*What you will do*: Each entry should be given again exactly, with any image left out.

*Entries provided*:
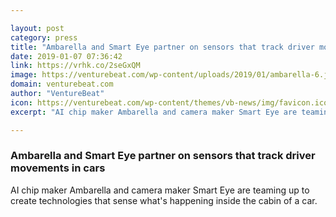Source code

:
 ```yaml
---

layout: post
category: press
title: "Ambarella and Smart Eye partner on sensors that track driver movements in cars"
date: 2019-01-07 07:36:42
link: https://vrhk.co/2seGxQM
image: https://venturebeat.com/wp-content/uploads/2019/01/ambarella-6.jpg?fit=1200%2C869&strip=all
domain: venturebeat.com
author: "VentureBeat"
icon: https://venturebeat.com/wp-content/themes/vb-news/img/favicon.ico
excerpt: "AI chip maker Ambarella and camera maker Smart Eye are teaming up to create technologies that sense what's happening inside the cabin of a car. "

---
```


### Ambarella and Smart Eye partner on sensors that track driver movements in cars

AI chip maker Ambarella and camera maker Smart Eye are teaming up to create technologies that sense what's happening inside the cabin of a car. 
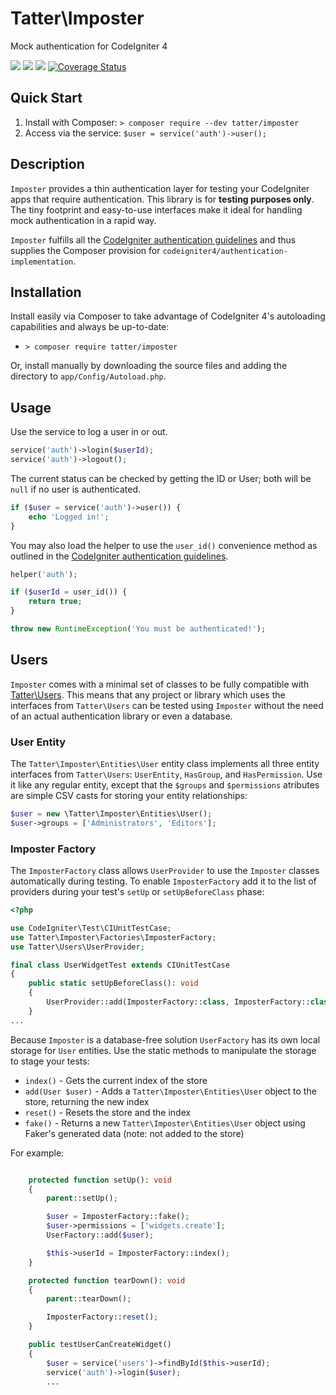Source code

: # Tatter\Imposter
Mock authentication for CodeIgniter 4

[![](https://github.com/tattersoftware/codeigniter4-imposter/workflows/PHPUnit/badge.svg)](https://github.com/tattersoftware/codeigniter4-imposter/actions/workflows/test.yml)
[![](https://github.com/tattersoftware/codeigniter4-imposter/workflows/PHPStan/badge.svg)](https://github.com/tattersoftware/codeigniter4-imposter/actions/workflows/analyze.yml)
[![](https://github.com/tattersoftware/codeigniter4-imposter/workflows/Deptrac/badge.svg)](https://github.com/tattersoftware/codeigniter4-imposter/actions/workflows/inspect.yml)
[![Coverage Status](https://coveralls.io/repos/github/tattersoftware/codeigniter4-imposter/badge.svg?branch=develop)](https://coveralls.io/github/tattersoftware/codeigniter4-imposter?branch=develop)

## Quick Start

1. Install with Composer: `> composer require --dev tatter/imposter`
2. Access via the service: `$user = service('auth')->user();`

## Description

`Imposter` provides a thin authentication layer for testing your CodeIgniter apps that
require authentication. This library is for **testing purposes only**. The tiny footprint
and easy-to-use interfaces make it ideal for handling mock authentication in a rapid way.

`Imposter` fulfills all the [CodeIgniter authentication guidelines](https://codeigniter4.github.io/CodeIgniter4/extending/authentication.html)
and thus supplies the Composer provision for `codeigniter4/authentication-implementation`.

## Installation

Install easily via Composer to take advantage of CodeIgniter 4's autoloading capabilities
and always be up-to-date:
* `> composer require tatter/imposter`

Or, install manually by downloading the source files and adding the directory to
`app/Config/Autoload.php`.

## Usage

Use the service to log a user in or out.

```php
service('auth')->login($userId);
service('auth')->logout();
```

The current status can be checked by getting the ID or User; both will be `null` if no
user is authenticated.

```php
if ($user = service('auth')->user()) {
    echo 'Logged in!';
}
```

You may also load the helper to use the `user_id()` convenience method as outlined in the
[CodeIgniter authentication guidelines](https://codeigniter4.github.io/CodeIgniter4/extending/authentication.html).

```php
helper('auth');

if ($userId = user_id()) {
    return true;
}

throw new RuntimeException('You must be authenticated!');
```

## Users

`Imposter` comes with a minimal set of classes to be fully compatible with
[Tatter\Users](https://github.com/tattersoftware/codeigniter4-users). This means that any
project or library which uses the interfaces from `Tatter\Users` can be tested using
`Imposter` without the need of an actual authentication library or even a database.

### User Entity

The `Tatter\Imposter\Entities\User` entity class implements all three entity interfaces from
`Tatter\Users`: `UserEntity`, `HasGroup`, and `HasPermission`. Use it like any regular entity,
except that the `$groups` and `$permissions` atributes are simple CSV casts for storing your
entity relationships:
```php
$user = new \Tatter\Imposter\Entities\User();
$user->groups = ['Administrators', 'Editors'];
```

### Imposter Factory

The `ImposterFactory` class allows `UserProvider` to use the `Imposter` classes automatically
during testing. To enable `ImposterFactory` add it to the list of providers during
your test's `setUp` or `setUpBeforeClass` phase:
```php
<?php

use CodeIgniter\Test\CIUnitTestCase;
use Tatter\Imposter\Factories\ImposterFactory;
use Tatter\Users\UserProvider;

final class UserWidgetTest extends CIUnitTestCase
{
    public static setUpBeforeClass(): void
    {
        UserProvider::add(ImposterFactory::class, ImposterFactory::class);
    }
...
```

Because `Imposter` is a database-free solution `UserFactory` has its own local storage for
`User` entities. Use the static methods to manipulate the storage to stage your tests:

* `index()` - Gets the current index of the store
* `add(User $user)` - Adds a `Tatter\Imposter\Entities\User` object to the store, returning the new index
* `reset()` - Resets the store and the index
* `fake()` - Returns a new `Tatter\Imposter\Entities\User` object using Faker's generated data (note: not added to the store)

For example:
```php

    protected function setUp(): void
    {
        parent::setUp();

        $user = ImposterFactory::fake();
        $user->permissions = ['widgets.create'];
        UserFactory::add($user);

        $this->userId = ImposterFactory::index();
    }

    protected function tearDown(): void
    {
        parent::tearDown();

        ImposterFactory::reset();
    }

    public testUserCanCreateWidget()
    {
        $user = service('users')->findById($this->userId);
        service('auth')->login($user);
        ...
```
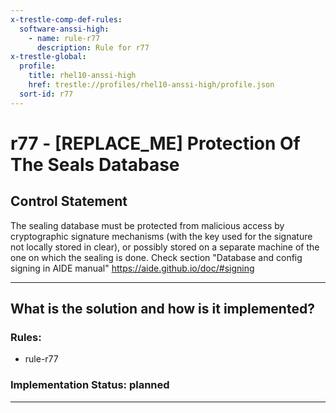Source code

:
```yaml
---
x-trestle-comp-def-rules:
  software-anssi-high:
    - name: rule-r77
      description: Rule for r77
x-trestle-global:
  profile:
    title: rhel10-anssi-high
    href: trestle://profiles/rhel10-anssi-high/profile.json
  sort-id: r77
---
```


# r77 - \[REPLACE_ME\] Protection Of The Seals Database

## Control Statement

The sealing database must be protected from malicious access by cryptographic signature mechanisms (with the key used for the signature not locally stored in clear), or possibly stored on a separate machine of the one on which the sealing is done. Check section "Database and config signing in AIDE manual" https://aide.github.io/doc/#signing

______________________________________________________________________

## What is the solution and how is it implemented?

<!-- For implementation status enter one of: implemented, partial, planned, alternative, not-applicable -->

<!-- Note that the list of rules under ### Rules: is read-only and changes will not be captured after assembly to JSON -->

<!-- Add control implementation description here for control: r77 -->

### Rules:

  - rule-r77

### Implementation Status: planned

______________________________________________________________________
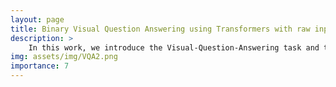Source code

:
 ```yaml
---
layout: page
title: Binary Visual Question Answering using Transformers with raw inputs
description: >
    In this work, we introduce the Visual-Question-Answering task and the balanced binary visual-question-answering dataset. We propose two models, one that is used as a baseline model which is a latent Joint-Embedding model that utilizes Transformer networks to embed the visual and textual parts of the question. We then propose our main model which is an attention model that also utilizes transformer networks as the backbone and is able to achieve relatively good results and beats our baseline latent Joint-Embedding model with the added benefit of being able to see the attention mask to visualize where the model is looking with respect to the question. Finally, we provide visualizations of our model applied to the test set which shows which parts of the image the model is looking at to answer the question.
img: assets/img/VQA2.png
importance: 7
---
```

*Result of the exercise*:
Source code

:
 ```yaml
---

layout: post
category: press
title: "Ambarella and Smart Eye partner on sensors that track driver movements in cars"
date: 2019-01-07 07:36:42
link: https://vrhk.co/2seGxQM
image: https://venturebeat.com/wp-content/uploads/2019/01/ambarella-6.jpg?fit=1200%2C869&strip=all
domain: venturebeat.com
author: "VentureBeat"
icon: https://venturebeat.com/wp-content/themes/vb-news/img/favicon.ico
excerpt: "AI chip maker Ambarella and camera maker Smart Eye are teaming up to create technologies that sense what's happening inside the cabin of a car. "

---
```


### Ambarella and Smart Eye partner on sensors that track driver movements in cars

AI chip maker Ambarella and camera maker Smart Eye are teaming up to create technologies that sense what's happening inside the cabin of a car. 
Source code

: # Tatter\Imposter
Mock authentication for CodeIgniter 4

[![](https://github.com/tattersoftware/codeigniter4-imposter/workflows/PHPUnit/badge.svg)](https://github.com/tattersoftware/codeigniter4-imposter/actions/workflows/test.yml)
[![](https://github.com/tattersoftware/codeigniter4-imposter/workflows/PHPStan/badge.svg)](https://github.com/tattersoftware/codeigniter4-imposter/actions/workflows/analyze.yml)
[![](https://github.com/tattersoftware/codeigniter4-imposter/workflows/Deptrac/badge.svg)](https://github.com/tattersoftware/codeigniter4-imposter/actions/workflows/inspect.yml)
[![Coverage Status](https://coveralls.io/repos/github/tattersoftware/codeigniter4-imposter/badge.svg?branch=develop)](https://coveralls.io/github/tattersoftware/codeigniter4-imposter?branch=develop)

## Quick Start

1. Install with Composer: `> composer require --dev tatter/imposter`
2. Access via the service: `$user = service('auth')->user();`

## Description

`Imposter` provides a thin authentication layer for testing your CodeIgniter apps that
require authentication. This library is for **testing purposes only**. The tiny footprint
and easy-to-use interfaces make it ideal for handling mock authentication in a rapid way.

`Imposter` fulfills all the [CodeIgniter authentication guidelines](https://codeigniter4.github.io/CodeIgniter4/extending/authentication.html)
and thus supplies the Composer provision for `codeigniter4/authentication-implementation`.

## Installation

Install easily via Composer to take advantage of CodeIgniter 4's autoloading capabilities
and always be up-to-date:
* `> composer require tatter/imposter`

Or, install manually by downloading the source files and adding the directory to
`app/Config/Autoload.php`.

## Usage

Use the service to log a user in or out.

```php
service('auth')->login($userId);
service('auth')->logout();
```

The current status can be checked by getting the ID or User; both will be `null` if no
user is authenticated.

```php
if ($user = service('auth')->user()) {
    echo 'Logged in!';
}
```

You may also load the helper to use the `user_id()` convenience method as outlined in the
[CodeIgniter authentication guidelines](https://codeigniter4.github.io/CodeIgniter4/extending/authentication.html).

```php
helper('auth');

if ($userId = user_id()) {
    return true;
}

throw new RuntimeException('You must be authenticated!');
```

## Users

`Imposter` comes with a minimal set of classes to be fully compatible with
[Tatter\Users](https://github.com/tattersoftware/codeigniter4-users). This means that any
project or library which uses the interfaces from `Tatter\Users` can be tested using
`Imposter` without the need of an actual authentication library or even a database.

### User Entity

The `Tatter\Imposter\Entities\User` entity class implements all three entity interfaces from
`Tatter\Users`: `UserEntity`, `HasGroup`, and `HasPermission`. Use it like any regular entity,
except that the `$groups` and `$permissions` atributes are simple CSV casts for storing your
entity relationships:
```php
$user = new \Tatter\Imposter\Entities\User();
$user->groups = ['Administrators', 'Editors'];
```

### Imposter Factory

The `ImposterFactory` class allows `UserProvider` to use the `Imposter` classes automatically
during testing. To enable `ImposterFactory` add it to the list of providers during
your test's `setUp` or `setUpBeforeClass` phase:
```php
<?php

use CodeIgniter\Test\CIUnitTestCase;
use Tatter\Imposter\Factories\ImposterFactory;
use Tatter\Users\UserProvider;

final class UserWidgetTest extends CIUnitTestCase
{
    public static setUpBeforeClass(): void
    {
        UserProvider::add(ImposterFactory::class, ImposterFactory::class);
    }
...
```

Because `Imposter` is a database-free solution `UserFactory` has its own local storage for
`User` entities. Use the static methods to manipulate the storage to stage your tests:

* `index()` - Gets the current index of the store
* `add(User $user)` - Adds a `Tatter\Imposter\Entities\User` object to the store, returning the new index
* `reset()` - Resets the store and the index
* `fake()` - Returns a new `Tatter\Imposter\Entities\User` object using Faker's generated data (note: not added to the store)

For example:
```php

    protected function setUp(): void
    {
        parent::setUp();

        $user = ImposterFactory::fake();
        $user->permissions = ['widgets.create'];
        UserFactory::add($user);

        $this->userId = ImposterFactory::index();
    }

    protected function tearDown(): void
    {
        parent::tearDown();

        ImposterFactory::reset();
    }

    public testUserCanCreateWidget()
    {
        $user = service('users')->findById($this->userId);
        service('auth')->login($user);
        ...
```
Source code

:
```yaml
---
x-trestle-comp-def-rules:
  software-anssi-high:
    - name: rule-r77
      description: Rule for r77
x-trestle-global:
  profile:
    title: rhel10-anssi-high
    href: trestle://profiles/rhel10-anssi-high/profile.json
  sort-id: r77
---
```


# r77 - \[REPLACE_ME\] Protection Of The Seals Database

## Control Statement

The sealing database must be protected from malicious access by cryptographic signature mechanisms (with the key used for the signature not locally stored in clear), or possibly stored on a separate machine of the one on which the sealing is done. Check section "Database and config signing in AIDE manual" https://aide.github.io/doc/#signing

______________________________________________________________________

## What is the solution and how is it implemented?

<!-- For implementation status enter one of: implemented, partial, planned, alternative, not-applicable -->

<!-- Note that the list of rules under ### Rules: is read-only and changes will not be captured after assembly to JSON -->

<!-- Add control implementation description here for control: r77 -->

### Rules:

  - rule-r77

### Implementation Status: planned

______________________________________________________________________
Source code

:
 ```yaml
---
layout: page
title: Binary Visual Question Answering using Transformers with raw inputs
description: >
    In this work, we introduce the Visual-Question-Answering task and the balanced binary visual-question-answering dataset. We propose two models, one that is used as a baseline model which is a latent Joint-Embedding model that utilizes Transformer networks to embed the visual and textual parts of the question. We then propose our main model which is an attention model that also utilizes transformer networks as the backbone and is able to achieve relatively good results and beats our baseline latent Joint-Embedding model with the added benefit of being able to see the attention mask to visualize where the model is looking with respect to the question. Finally, we provide visualizations of our model applied to the test set which shows which parts of the image the model is looking at to answer the question.
img: assets/img/VQA2.png
importance: 7
---
```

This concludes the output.